As darker days approach, it’s time to take seasonal depression seriously | Rhiannon Lucy Cosslett

Many in Britain are dreading winter. Society needs a radical shift if we are to address the underlying reasons for poor mental health

“Melancholy occurs in autumn, whereas mania in summer,” wrote the Greek philosopher Posidoniusaround 100BC. The ancient Greeks were well aware of the toll that winter darkness could take on mood, as were ancient Chinese and Indian societies. Hippocrates wrote of seasonal depressions in 400BC; Greco-Roman physicians were using a form of sunlight therapy in the 2nd century. Though seasonal affective disorder (Sad) was only named in the 1980s, the effects on mood of “hideous winter” – Shakespeare wasn’t much of a fan either – long predate it.

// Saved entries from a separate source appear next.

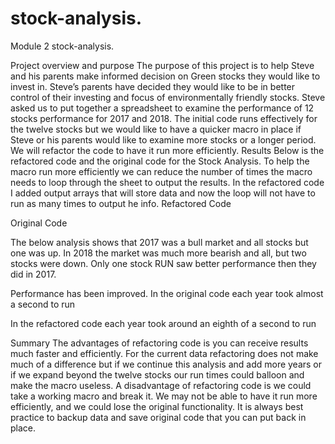 # stock-analysis.
Module 2 stock-analysis.

Project overview and purpose
The purpose of this project is to help Steve and his parents make informed decision on Green stocks they would like to invest in. Steve’s parents have decided they would like to be in better control of their investing and focus of environmentally friendly stocks. Steve asked us to put together a spreadsheet to examine the performance of 12 stocks performance for 2017 and 2018. The initial code runs effectively for the twelve stocks but we would like to have a quicker macro in place if Steve or his parents would like to examine more stocks or a longer period. We will refactor the code to have it run more efficiently. 
Results 
Below is the refactored code and the original code for the Stock Analysis. To help the macro run more efficiently we can reduce the number of times the macro needs to loop through the sheet to output the results. In the refactored code I added output arrays that will store data and now the loop will not have to run as many times to output he info. 
Refactored Code
 
Original Code
 
The below analysis shows that 2017 was a bull market and all stocks but one was up. In 2018 the market was much more bearish and all, but two stocks were down. Only one stock RUN saw better performance then they did in 2017. 
 
 




Performance has been improved. In the original code each year took almost a second to run 
 
 
In the refactored code each year took around an eighth of a second to run 
 
 
Summary 
The advantages of refactoring code is you can receive results much faster and efficiently. For the current data refactoring does not make much of a difference but if we continue this analysis and add more years or if we expand beyond the twelve stocks our run times could balloon and make the macro useless. A disadvantage of refactoring code is we could take a working macro and break it. We may not be able to have it run more efficiently, and we could lose the original functionality. It is always best practice to backup data and save original code that you can put back in place. 

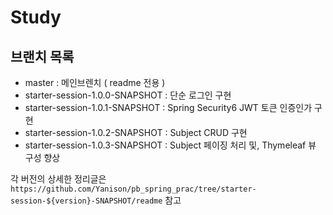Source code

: # Study

## 브랜치 목록
- master : 메인브렌치 ( readme 전용 )
- starter-session-1.0.0-SNAPSHOT : 단순 로그인 구현
- starter-session-1.0.1-SNAPSHOT : Spring Security6 JWT 토큰 인증인가 구현
- starter-session-1.0.2-SNAPSHOT : Subject CRUD 구현
- starter-session-1.0.3-SNAPSHOT : Subject 페이징 처리 및, Thymeleaf 뷰 구성 향상

각 버전의 상세한 정리글은 `https://github.com/Yanison/pb_spring_prac/tree/starter-session-${version}-SNAPSHOT/readme` 참고
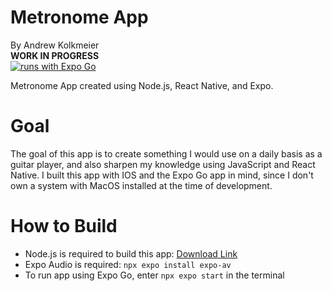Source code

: # Metronome App

By Andrew Kolkmeier  
**WORK IN PROGRESS**  
[![runs with Expo Go](https://img.shields.io/badge/Runs%20with%20Expo%20Go-000.svg?style=flat-square&logo=EXPO&labelColor=f3f3f3&logoColor=000)](https://expo.dev/client)

Metronome App created using Node.js, React Native, and Expo.

# Goal

The goal of this app is to create something I would use on a daily basis as a guitar player, and also sharpen my knowledge using JavaScript and React Native.
I built this app with IOS and the Expo Go app in mind, since I don't own a system with MacOS installed at the time of development.

# How to Build

-   Node.js is required to build this app: [Download Link](https://nodejs.org/en/download/current)
-   Expo Audio is required: `npx expo install expo-av`
-   To run app using Expo Go, enter `npx expo start` in the terminal
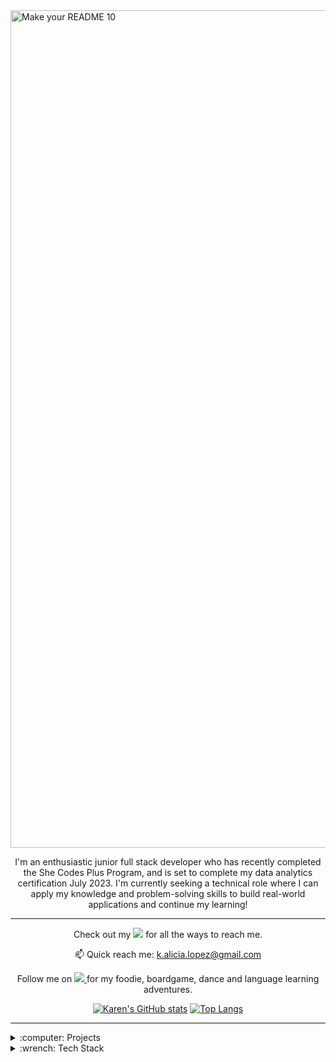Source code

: <img width="1340" alt="Make your README 10" src="https://user-images.githubusercontent.com/104682798/236136171-4852106e-8481-452a-9f7f-ca10849a4444.png">

<p align='center'>
I'm an enthusiastic junior full stack developer who has recently completed the She Codes Plus Program, and is set to complete my data analytics certification July 2023. I'm currently seeking a technical role where I can apply my knowledge and problem-solving skills to build real-world applications and continue my learning! 
</p>

---

<p align='center'>
  Check out my <a href=http://www.linktr.ee/kalicialopez">
    <img src="https://img.shields.io/badge/linktree-39E09B?style=for-the-badge&logo=linktree&logoColor=white" target="_blank" /></a> for all the ways to reach me.
</p>
    <p align='center'>
  📫 Quick reach me: <a href='mailto:k.alicia.lopez@gmail.com'>k.alicia.lopez@gmail.com</a>
</p>
    
<p align='center'>
    Follow me on 
    <a href="https://instagram.com/kalicialopez" target="_blank">
    <img src="https://img.shields.io/badge/instagram-%23E4405F.svg?&style=for-the-badge&logo=instagram&logoColor=white" />        
  </a>for my foodie, boardgame, dance and language learning adventures.
</p>

<div align='center'>
<!--     <a href="#"><img src="https://github-readme-stats.vercel.app/api?username=kalicialopez&show_icons=true&count_private=true&theme=dark&hide=stars,issues" width="350"></a><img src="https://github-readme-stats.vercel.app/api/top-langs/?username=kalicialopez&layout=compact)](https://github.com/kalicialopez/github-readme-stats)" />  -->
    
[![Karen's GitHub stats](https://github-readme-stats.vercel.app/api?username=kalicialopez&show_icons=true&count_private=true&theme=dark&hide=stars,issues)](https://github.com/mariapetra/github-readme-stats) [![Top Langs](https://github-readme-stats.vercel.app/api/top-langs/?username=kalicialopez&layout=compact)](https://github.com/kalicialopez/github-readme-stats)
</div>
    
---
    
<details>
    
  <summary>:computer: Projects</summary>

| Project                     | Repositories    | Live Website  | Tech    |
| :-------------------------- |:----------------| :-------------| :-------------|
| Portfolio                   | <a href="https://github.com/kalicialopez/portfolio.github.io" target="_blank">Repo</a>   |          | ![HTML5](https://img.shields.io/badge/html5-%23E34F26.svg?style=flat&logo=html5&logoColor=white) ![CSS3](https://img.shields.io/badge/css3-%231572B6.svg?style=flat&logo=css3&logoColor=white) ![JavaScript](https://img.shields.io/badge/javascript-%23323330.svg?style=flat&logo=javascript&logoColor=%23F7DF1E)
| Weather Data Converter      | <a href="https://github.com/kalicialopez/she-codes-python-weather-project-kalicialopez" target="_blank">Repo</a>  |           | ![Python](https://img.shields.io/badge/python-3670A0?style=flat&logo=python&logoColor=ffdd54)
| Newsletter Clone            | <a href="https://github.com/kalicialopez/she-codes-django-news-project-kalicialopez" target="_blank">Repo</a>        |             | ![Django](https://img.shields.io/badge/django-%23092E20.svg?style=flat&logo=django&logoColor=white) ![HTML5](https://img.shields.io/badge/html5-%23E34F26.svg?style=flat&logo=html5&logoColor=white) ![CSS3](https://img.shields.io/badge/css3-%231572B6.svg?style=flat&logo=css3&logoColor=white)
| Crowdfunding Platform       | <a href="https://github.com/kalicialopez/she-codes-crowdfunding-api-project-kalicialopez" target="_blank">API</a><br/> <a href="https://github.com/kalicialopez/crowdfunding" target="_blank">Front-end</a>               |               | ![DjangoREST](https://img.shields.io/badge/DJANGO-REST-ff1709?style=flat&logo=django&logoColor=white&color=ff1709&labelColor=gray) ![Insomnia](https://img.shields.io/badge/Insomnia-black?style=flat&logo=insomnia&logoColor=5849BE) ![SQLite](https://img.shields.io/badge/SQLite-07405E?style=for-the-badge&logo=sqlite&logoColor=white) ![Docker](https://img.shields.io/badge/Docker-2CA5E0?style=for-the-badge&logo=docker&logoColor=white) <br/> ![React](https://img.shields.io/badge/react-%2320232a.svg?style=flat&logo=react&logoColor=%2361DAFB) ![React Router](https://img.shields.io/badge/React_Router-CA4245?style=flat&logo=react-router&logoColor=white) ![HTML5](https://img.shields.io/badge/html5-%23E34F26.svg?style=flat&logo=html5&logoColor=white) ![CSS3](https://img.shields.io/badge/css3-%231572B6.svg?style=flat&logo=css3&logoColor=white)
| Comparison Shopping List App| <a href="https://github.com/SheCodesAus/django_unchained_group_2023_backend" target="_blank">API</a> <br/> <a href="https://github.com/SheCodesAus/django_unchained_group_2023_frontend" target="_blank">Front-end</a>  |            | ![DjangoREST](https://img.shields.io/badge/DJANGO-REST-ff1709?style=flat&logo=django&logoColor=white&color=ff1709&labelColor=gray) ![Insomnia](https://img.shields.io/badge/Insomnia-black?style=flat&logo=insomnia&logoColor=5849BE) ![SQLite](https://img.shields.io/badge/SQLite-07405E?style=for-the-badge&logo=sqlite&logoColor=white) ![Docker](https://img.shields.io/badge/Docker-2CA5E0?style=for-the-badge&logo=docker&logoColor=white) ![Netlify](https://img.shields.io/badge/Netlify-00C7B7?style=for-the-badge&logo=netlify&logoColor=white) ![Netlify](https://img.shields.io/badge/Netlify-00C7B7?style=for-the-badge&logo=netlify&logoColor=white) <br/> ![React](https://img.shields.io/badge/react-%2320232a.svg?style=flat&logo=react&logoColor=%2361DAFB) ![React Router](https://img.shields.io/badge/React_Router-CA4245?style=flat&logo=react-router&logoColor=white) ![HTML5](https://img.shields.io/badge/html5-%23E34F26.svg?style=flat&logo=html5&logoColor=white) ![CSS3](https://img.shields.io/badge/css3-%231572B6.svg?style=flat&logo=css3&logoColor=white)

</details>
    
<details>
    
  <summary>:wrench: Tech Stack</summary>
    
#### Languages
![HTML5](https://img.shields.io/badge/HTML5-E34F26?style=for-the-badge&logo=html5&logoColor=white) ![CSS3](https://img.shields.io/badge/CSS3-1572B6?style=for-the-badge&logo=css3&logoColor=white) ![JavaScript](https://img.shields.io/badge/JavaScript-323330?style=for-the-badge&logo=javascript&logoColor=F7DF1E) ![Python](https://img.shields.io/badge/Python-FFD43B?style=for-the-badge&logo=python&logoColor=blue) ![R](https://img.shields.io/badge/R-276DC3?style=for-the-badge&logo=r&logoColor=white) ![Markdown](https://img.shields.io/badge/Markdown-000000?style=for-the-badge&logo=markdown&logoColor=white)


#### Frameworks & Libraries
![Bootstrap](https://img.shields.io/badge/Bootstrap-563D7C?style=for-the-badge&logo=bootstrap&logoColor=white) ![Django](https://img.shields.io/badge/Django-092E20?style=for-the-badge&logo=django&logoColor=green) ![DjangoREST](https://img.shields.io/badge/django%20rest-ff1709?style=for-the-badge&logo=django&logoColor=white) ![React](https://img.shields.io/badge/React-20232A?style=for-the-badge&logo=react&logoColor=61DAFB) ![React Router](https://img.shields.io/badge/React_Router-CA4245?style=for-the-badge&logo=react-router&logoColor=white) ![Tailwind](https://img.shields.io/badge/Tailwind_CSS-38B2AC?style=for-the-badge&logo=tailwind-css&logoColor=white)

#### Data
![SQLite](https://img.shields.io/badge/SQLite-07405E?style=for-the-badge&logo=sqlite&logoColor=white) ![MySQL](https://img.shields.io/badge/MySQL-005C84?style=for-the-badge&logo=mysql&logoColor=white) ![Tableau](https://img.shields.io/badge/Tableau-E97627?style=for-the-badge&logo=Tableau&logoColor=white) ![PowerBI](https://img.shields.io/badge/PowerBI-F2C811?style=for-the-badge&logo=Power%20BI&logoColor=white)

#### Platforms & Relevant Tools
![Insomnia](https://img.shields.io/badge/Insomnia-5849be?style=for-the-badge&logo=Insomnia&logoColor=white) ![Docker](https://img.shields.io/badge/Docker-2CA5E0?style=for-the-badge&logo=docker&logoColor=white) 
    
#### Cloud Services & Hosting
![Netlify](https://img.shields.io/badge/Netlify-00C7B7?style=for-the-badge&logo=netlify&logoColor=white) :soon: ![AWS](https://img.shields.io/badge/Amazon_AWS-FF9900?style=for-the-badge&logo=amazonaws&logoColor=white)

    
#### Design
![Canva](https://img.shields.io/badge/Canva-%2300C4CC.svg?&style=for-the-badge&logo=Canva&logoColor=white) ![Figma](https://img.shields.io/badge/Figma-F24E1E?style=for-the-badge&logo=figma&logoColor=white) ![Adobe Illustrator](	https://img.shields.io/badge/Adobe%20Illustrator-FF9A00?style=for-the-badge&logo=adobe%20illustrator&logoColor=white)
    
</details>    

<!--### Hi there 👋


**kalicialopez/kalicialopez** is a ✨ _special_ ✨ repository because its `README.md` (this file) appears on your GitHub profile.

Here are some ideas to get you started:

- 🔭 I’m currently working on ...
- 🌱 I’m currently learning ...
- 👯 I’m looking to collaborate on ...
- 🤔 I’m looking for help with ...
- 💬 Ask me about ...
- 📫 How to reach me: ...
- 😄 Pronouns: ...
- ⚡ Fun fact: ...
-->
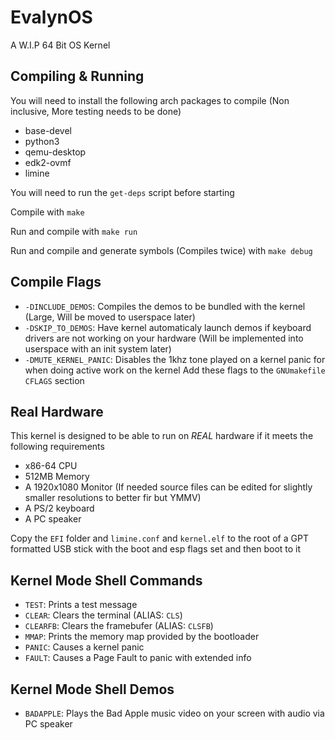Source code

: # EvalynOS
A W.I.P 64 Bit OS Kernel

## Compiling & Running

You will need to install the following arch packages to compile (Non inclusive, More testing needs to be done)
- base-devel
- python3
- qemu-desktop
- edk2-ovmf
- limine

You will need to run the `get-deps` script before starting

Compile with `make`

Run and compile with `make run`

Run and compile and generate symbols (Compiles twice) with `make debug`

## Compile Flags
- `-DINCLUDE_DEMOS`: Compiles the demos to be bundled with the kernel (Large, Will be moved to userspace later)
- `-DSKIP_TO_DEMOS`: Have kernel automaticaly launch demos if keyboard drivers are not working on your hardware (Will be implemented into userspace with an init system later)
- `-DMUTE_KERNEL_PANIC`: Disables the 1khz tone played on a kernel panic for when doing active work on the kernel
Add these flags to the `GNUmakefile` `CFLAGS` section

## Real Hardware
This kernel is designed to be able to run on *REAL* hardware if it meets the following requirements
- x86-64 CPU
- 512MB Memory
- A 1920x1080 Monitor (If needed source files can be edited for slightly smaller resolutions to better fir but YMMV)
- A PS/2 keyboard
- A PC speaker

Copy the `EFI` folder and `limine.conf` and `kernel.elf` to the root of a GPT formatted USB stick with the boot and esp flags set and then boot to it

## Kernel Mode Shell Commands
- `TEST`: Prints a test message
- `CLEAR`: Clears the terminal (ALIAS: `CLS`)
- `CLEARFB`: Clears the framebufer (ALIAS: `CLSFB`)
- `MMAP`: Prints the memory map provided by the bootloader
- `PANIC`: Causes a kernel panic
- `FAULT`: Causes a Page Fault to panic with extended info

## Kernel Mode Shell Demos
- `BADAPPLE`: Plays the Bad Apple music video on your screen with audio via PC speaker
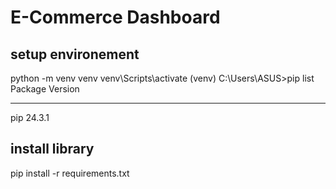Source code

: # E-Commerce Dashboard

## setup environement
python -m venv venv
venv\Scripts\activate
(venv) C:\Users\ASUS>pip list
Package Version
------- -------
pip     24.3.1

## install library
pip install -r requirements.txt
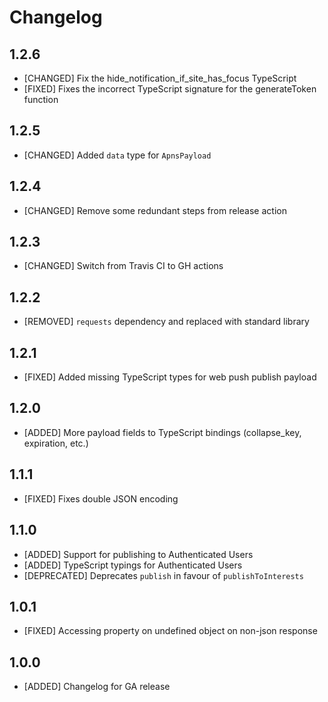 # Changelog

## 1.2.6

* [CHANGED] Fix the hide_notification_if_site_has_focus TypeScript
* [FIXED] Fixes the incorrect TypeScript signature for the generateToken function

## 1.2.5

* [CHANGED] Added `data` type for `ApnsPayload`

## 1.2.4

* [CHANGED] Remove some redundant steps from release action

## 1.2.3

* [CHANGED] Switch from Travis CI to GH actions

## 1.2.2

* [REMOVED] `requests` dependency and replaced with standard library

## 1.2.1

* [FIXED] Added missing TypeScript types for web push publish payload

## 1.2.0

* [ADDED] More payload fields to TypeScript bindings (collapse\_key, expiration, etc.)

## 1.1.1

* [FIXED] Fixes double JSON encoding

## 1.1.0

* [ADDED] Support for publishing to Authenticated Users
* [ADDED] TypeScript typings for Authenticated Users
* [DEPRECATED] Deprecates `publish` in favour of `publishToInterests`

## 1.0.1

* [FIXED] Accessing property on undefined object on non-json response

## 1.0.0

* [ADDED] Changelog for GA release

Anyone who gets Sad, or the winter blues, will be familiar with the dread that the change in seasons can bring. It comes around annually like clockwork, but this year presents extra challenges. “Sad is a huge problem at the best of times, and this is not the best of times,” said Norman Rosenthal, the doctor who named the disorder after research inspired by the effects of winter on his own mood. He is concerned that people already suffering from the effects of a pandemic that has had a dire effect on mental health will find their unhappiness amplified during the coming shorter, darker days.